Vizinhos ouviram gritos e tentaram entrar
Câmeras de segurança registraram a movimentação dos moradores. Após ouvirem brigas e gritos de socorro, vizinhos foram até a residência e tentaram entrar, mas as portas estavam trancadas. Minutos depois, Anderson saiu segurando uma faca, discutiu com as testemunhas e fugiu, deixando a casa trancada. Imagens de um bar próximo mostram que ele retornou ao estabelecimento, onde foi localizado e preso pela polícia.
Agressões duraram pelo menos seis minutos
A delegada Ana Hass de Miranda afirmou: “Deduzimos que essas agressões tenham durado pelo menos seis minutos no interior da residência, de portas fechadas, enquanto testemunhas tentavam a todo tempo acessar a residência, já sabendo que estava acontecendo ali uma agressão bastante grave.”

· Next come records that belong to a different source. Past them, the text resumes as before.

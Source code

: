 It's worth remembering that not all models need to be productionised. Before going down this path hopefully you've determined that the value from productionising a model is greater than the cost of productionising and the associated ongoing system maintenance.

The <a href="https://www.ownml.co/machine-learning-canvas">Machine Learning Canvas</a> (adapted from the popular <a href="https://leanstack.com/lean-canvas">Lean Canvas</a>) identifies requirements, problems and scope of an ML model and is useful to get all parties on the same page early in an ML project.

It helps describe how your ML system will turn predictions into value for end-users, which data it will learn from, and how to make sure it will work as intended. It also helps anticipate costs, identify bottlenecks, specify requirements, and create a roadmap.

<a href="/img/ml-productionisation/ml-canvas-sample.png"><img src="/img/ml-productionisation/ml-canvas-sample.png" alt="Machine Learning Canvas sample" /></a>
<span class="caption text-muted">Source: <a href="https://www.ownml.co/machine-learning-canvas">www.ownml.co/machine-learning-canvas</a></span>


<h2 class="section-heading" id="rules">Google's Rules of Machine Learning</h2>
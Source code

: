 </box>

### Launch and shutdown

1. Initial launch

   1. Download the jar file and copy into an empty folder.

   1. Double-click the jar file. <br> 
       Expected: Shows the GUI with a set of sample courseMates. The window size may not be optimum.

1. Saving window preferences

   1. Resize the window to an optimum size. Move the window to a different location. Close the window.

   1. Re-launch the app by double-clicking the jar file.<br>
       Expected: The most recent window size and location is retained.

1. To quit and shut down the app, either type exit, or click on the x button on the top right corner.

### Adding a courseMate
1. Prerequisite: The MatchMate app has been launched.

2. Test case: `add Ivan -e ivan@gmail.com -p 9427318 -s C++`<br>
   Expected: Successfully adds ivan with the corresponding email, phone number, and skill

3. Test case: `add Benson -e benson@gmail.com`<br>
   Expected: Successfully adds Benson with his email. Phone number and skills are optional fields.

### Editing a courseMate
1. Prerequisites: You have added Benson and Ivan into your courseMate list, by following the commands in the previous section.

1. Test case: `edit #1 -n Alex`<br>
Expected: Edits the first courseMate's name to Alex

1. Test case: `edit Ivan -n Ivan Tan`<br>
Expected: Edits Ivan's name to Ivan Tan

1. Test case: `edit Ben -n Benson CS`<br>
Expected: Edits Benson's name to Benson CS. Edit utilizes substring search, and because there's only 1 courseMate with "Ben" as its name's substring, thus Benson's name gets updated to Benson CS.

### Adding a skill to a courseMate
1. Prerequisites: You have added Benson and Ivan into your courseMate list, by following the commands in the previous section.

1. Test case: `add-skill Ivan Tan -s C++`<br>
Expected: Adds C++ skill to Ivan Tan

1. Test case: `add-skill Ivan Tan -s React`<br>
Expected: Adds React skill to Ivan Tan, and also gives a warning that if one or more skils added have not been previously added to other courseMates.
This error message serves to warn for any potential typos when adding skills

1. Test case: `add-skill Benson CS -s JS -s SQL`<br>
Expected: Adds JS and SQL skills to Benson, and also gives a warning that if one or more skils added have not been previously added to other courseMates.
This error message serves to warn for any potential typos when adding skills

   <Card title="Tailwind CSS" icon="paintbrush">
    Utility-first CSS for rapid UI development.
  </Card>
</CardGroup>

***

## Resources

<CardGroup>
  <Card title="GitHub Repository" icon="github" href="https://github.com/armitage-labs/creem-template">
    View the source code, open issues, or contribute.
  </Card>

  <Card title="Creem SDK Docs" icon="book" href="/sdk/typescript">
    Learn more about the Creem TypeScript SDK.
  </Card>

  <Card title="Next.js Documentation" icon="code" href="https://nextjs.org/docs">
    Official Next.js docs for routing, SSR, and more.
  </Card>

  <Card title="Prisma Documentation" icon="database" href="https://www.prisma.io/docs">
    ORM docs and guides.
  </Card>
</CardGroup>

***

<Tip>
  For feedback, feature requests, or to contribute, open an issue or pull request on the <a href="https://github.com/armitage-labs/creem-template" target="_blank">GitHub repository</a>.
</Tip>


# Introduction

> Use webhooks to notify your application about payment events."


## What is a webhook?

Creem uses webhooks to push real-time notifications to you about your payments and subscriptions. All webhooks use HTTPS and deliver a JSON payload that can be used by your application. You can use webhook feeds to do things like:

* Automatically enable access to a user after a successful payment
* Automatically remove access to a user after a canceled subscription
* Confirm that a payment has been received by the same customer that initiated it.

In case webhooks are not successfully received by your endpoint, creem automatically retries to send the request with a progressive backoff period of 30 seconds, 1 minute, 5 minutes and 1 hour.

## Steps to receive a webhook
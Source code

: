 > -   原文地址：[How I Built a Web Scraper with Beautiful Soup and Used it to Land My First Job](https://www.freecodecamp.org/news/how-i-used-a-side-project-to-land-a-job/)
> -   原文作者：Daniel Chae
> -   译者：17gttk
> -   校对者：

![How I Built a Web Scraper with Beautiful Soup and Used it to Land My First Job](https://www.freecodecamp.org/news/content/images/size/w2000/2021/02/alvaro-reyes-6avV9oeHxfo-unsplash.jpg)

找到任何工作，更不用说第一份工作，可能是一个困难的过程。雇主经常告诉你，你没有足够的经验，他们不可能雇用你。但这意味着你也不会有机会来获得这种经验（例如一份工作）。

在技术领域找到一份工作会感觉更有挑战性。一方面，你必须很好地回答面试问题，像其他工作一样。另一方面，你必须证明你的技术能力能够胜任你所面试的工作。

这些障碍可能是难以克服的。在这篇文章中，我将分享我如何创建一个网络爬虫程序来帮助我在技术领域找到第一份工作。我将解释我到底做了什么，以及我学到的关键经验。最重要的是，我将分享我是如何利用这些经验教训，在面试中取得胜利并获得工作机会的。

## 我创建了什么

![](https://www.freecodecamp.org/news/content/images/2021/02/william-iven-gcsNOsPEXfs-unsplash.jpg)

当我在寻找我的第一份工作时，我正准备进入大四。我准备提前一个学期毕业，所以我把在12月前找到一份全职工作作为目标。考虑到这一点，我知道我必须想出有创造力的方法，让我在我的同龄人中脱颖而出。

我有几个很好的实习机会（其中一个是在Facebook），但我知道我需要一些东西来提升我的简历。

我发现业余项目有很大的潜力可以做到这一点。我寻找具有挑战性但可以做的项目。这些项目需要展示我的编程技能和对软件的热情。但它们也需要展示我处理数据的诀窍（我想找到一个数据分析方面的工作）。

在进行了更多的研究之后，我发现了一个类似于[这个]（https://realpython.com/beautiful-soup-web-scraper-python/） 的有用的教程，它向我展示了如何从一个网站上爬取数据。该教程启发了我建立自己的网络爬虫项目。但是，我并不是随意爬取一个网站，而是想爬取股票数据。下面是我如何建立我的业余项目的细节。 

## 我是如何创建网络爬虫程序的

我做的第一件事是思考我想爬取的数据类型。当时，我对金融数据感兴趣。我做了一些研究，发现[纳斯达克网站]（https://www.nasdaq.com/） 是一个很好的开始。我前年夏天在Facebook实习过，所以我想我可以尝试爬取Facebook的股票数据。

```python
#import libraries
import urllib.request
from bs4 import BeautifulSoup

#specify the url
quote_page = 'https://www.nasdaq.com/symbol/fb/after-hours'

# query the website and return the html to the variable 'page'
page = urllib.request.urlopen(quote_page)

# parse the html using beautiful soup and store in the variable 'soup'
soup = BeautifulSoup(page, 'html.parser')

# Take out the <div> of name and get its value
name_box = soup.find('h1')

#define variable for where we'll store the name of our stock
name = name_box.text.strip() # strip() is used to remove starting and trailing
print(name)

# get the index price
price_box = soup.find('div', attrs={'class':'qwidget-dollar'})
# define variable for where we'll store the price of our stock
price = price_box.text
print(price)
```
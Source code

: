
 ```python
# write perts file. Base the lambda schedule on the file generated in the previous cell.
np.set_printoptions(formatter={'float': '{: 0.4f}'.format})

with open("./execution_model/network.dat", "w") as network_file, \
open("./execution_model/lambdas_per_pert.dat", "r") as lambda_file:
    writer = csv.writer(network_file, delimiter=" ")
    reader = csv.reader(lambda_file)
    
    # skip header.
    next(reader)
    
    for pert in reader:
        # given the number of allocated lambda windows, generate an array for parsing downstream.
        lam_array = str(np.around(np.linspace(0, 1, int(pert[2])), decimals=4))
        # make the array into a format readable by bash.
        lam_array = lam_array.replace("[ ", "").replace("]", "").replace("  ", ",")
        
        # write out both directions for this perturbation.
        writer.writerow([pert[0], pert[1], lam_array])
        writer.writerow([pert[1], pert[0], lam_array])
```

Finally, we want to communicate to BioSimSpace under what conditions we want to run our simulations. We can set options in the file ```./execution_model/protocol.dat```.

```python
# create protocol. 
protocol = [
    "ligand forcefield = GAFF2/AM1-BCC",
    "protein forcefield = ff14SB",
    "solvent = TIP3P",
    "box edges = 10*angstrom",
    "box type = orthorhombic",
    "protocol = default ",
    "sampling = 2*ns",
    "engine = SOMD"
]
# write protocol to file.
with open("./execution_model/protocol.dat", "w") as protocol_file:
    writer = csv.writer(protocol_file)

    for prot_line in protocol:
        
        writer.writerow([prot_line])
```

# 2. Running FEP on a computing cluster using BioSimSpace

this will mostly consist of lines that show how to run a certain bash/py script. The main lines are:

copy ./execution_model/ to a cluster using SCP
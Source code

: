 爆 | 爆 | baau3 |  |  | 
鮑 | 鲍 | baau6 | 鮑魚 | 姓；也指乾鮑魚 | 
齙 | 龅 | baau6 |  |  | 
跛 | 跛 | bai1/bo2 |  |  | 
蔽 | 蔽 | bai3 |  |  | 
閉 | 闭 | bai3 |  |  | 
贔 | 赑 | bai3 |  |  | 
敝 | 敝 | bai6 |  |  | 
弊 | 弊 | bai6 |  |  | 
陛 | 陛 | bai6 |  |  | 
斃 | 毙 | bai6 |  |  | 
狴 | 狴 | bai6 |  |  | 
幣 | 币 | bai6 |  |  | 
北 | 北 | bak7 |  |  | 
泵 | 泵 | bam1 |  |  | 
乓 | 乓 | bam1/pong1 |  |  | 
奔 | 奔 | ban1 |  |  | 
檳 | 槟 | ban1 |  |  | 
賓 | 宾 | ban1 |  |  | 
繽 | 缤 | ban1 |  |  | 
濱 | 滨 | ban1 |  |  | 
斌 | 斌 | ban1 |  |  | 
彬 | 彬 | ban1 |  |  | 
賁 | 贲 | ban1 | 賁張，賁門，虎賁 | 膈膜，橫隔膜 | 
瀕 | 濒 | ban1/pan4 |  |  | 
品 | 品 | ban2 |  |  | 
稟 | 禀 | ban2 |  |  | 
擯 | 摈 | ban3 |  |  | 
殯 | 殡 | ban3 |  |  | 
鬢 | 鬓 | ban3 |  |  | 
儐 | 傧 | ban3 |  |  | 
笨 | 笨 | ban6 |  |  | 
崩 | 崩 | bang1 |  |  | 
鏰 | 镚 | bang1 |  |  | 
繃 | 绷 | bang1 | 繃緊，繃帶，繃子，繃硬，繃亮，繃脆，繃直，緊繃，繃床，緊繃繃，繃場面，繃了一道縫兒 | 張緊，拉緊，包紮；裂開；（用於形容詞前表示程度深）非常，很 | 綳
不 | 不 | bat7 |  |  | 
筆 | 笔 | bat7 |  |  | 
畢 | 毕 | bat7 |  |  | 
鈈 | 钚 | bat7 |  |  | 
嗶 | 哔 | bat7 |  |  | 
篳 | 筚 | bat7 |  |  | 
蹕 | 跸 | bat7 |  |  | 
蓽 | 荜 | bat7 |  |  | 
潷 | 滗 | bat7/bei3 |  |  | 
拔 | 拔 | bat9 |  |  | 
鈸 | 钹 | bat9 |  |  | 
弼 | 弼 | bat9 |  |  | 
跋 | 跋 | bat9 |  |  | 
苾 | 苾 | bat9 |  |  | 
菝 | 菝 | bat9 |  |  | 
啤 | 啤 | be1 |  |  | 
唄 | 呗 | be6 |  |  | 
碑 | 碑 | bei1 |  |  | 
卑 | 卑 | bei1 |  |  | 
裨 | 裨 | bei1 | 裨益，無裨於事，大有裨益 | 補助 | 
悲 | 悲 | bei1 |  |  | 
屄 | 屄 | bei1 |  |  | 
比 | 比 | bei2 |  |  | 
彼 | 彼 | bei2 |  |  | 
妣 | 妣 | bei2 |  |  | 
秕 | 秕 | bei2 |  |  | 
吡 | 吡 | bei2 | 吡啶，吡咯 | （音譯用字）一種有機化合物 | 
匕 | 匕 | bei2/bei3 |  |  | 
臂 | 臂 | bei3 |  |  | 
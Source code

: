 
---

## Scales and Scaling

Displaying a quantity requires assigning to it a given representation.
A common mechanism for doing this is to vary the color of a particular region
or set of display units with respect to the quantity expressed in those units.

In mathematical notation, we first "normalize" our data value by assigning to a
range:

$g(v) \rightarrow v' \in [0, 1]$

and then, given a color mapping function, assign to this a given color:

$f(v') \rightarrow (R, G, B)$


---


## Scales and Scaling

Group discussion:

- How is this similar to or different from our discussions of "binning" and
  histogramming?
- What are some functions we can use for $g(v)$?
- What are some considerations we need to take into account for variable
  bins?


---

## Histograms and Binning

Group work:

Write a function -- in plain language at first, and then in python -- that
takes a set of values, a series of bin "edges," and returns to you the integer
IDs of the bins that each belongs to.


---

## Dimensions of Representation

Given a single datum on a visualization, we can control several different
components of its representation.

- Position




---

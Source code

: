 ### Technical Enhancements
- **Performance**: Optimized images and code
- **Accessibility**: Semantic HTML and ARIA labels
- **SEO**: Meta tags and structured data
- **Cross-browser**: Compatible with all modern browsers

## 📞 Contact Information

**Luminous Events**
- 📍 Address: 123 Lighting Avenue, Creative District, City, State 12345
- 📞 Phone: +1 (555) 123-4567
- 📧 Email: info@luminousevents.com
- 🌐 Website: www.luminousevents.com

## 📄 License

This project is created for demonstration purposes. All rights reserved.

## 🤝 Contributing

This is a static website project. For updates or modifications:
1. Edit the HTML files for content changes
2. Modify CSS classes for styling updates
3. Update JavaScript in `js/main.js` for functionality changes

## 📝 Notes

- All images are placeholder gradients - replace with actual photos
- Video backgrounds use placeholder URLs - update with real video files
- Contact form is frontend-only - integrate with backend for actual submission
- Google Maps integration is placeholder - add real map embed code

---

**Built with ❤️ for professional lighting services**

Relacionamento marcado por violência
Testemunhas relataram à polícia que Anderson e Suelen tinham um relacionamento conturbado, com várias brigas e agressões. A delegada destacou que havia relatos de restrição de liberdade da vítima, que teria sido sedada mediante medicamentos e torturada com chutes e baldadas de água. “Situações bastante complexas, mas que infelizmente nunca chegaram ao conhecimento das autoridades”, lamentou.
Defesa do suspeito
Em nota, as advogadas Andreia Farias e Rosangela Gomiero, que atuam na defesa de Anderson, expressaram solidariedade à família da vítima e afirmaram que a investigação está em estágio embrionário. “Qualquer juízo de valor ou conclusão precipitada neste momento é prematuro e pode comprometer a busca pela verdade real. Nos manifestaremos apenas após o acesso integral aos autos do inquérito policial, aos laudos da Polícia Científica e aos depoimentos formais”, disseram.
Canais de denúncia
A Polícia Civil reforça que denúncias de violência doméstica podem ser feitas de forma anônima pelos telefones 197 (Polícia Civil) ou 181 (Disque-Denúncia). Em casos de perigo iminente, a Polícia Militar deve ser acionada pelo 190.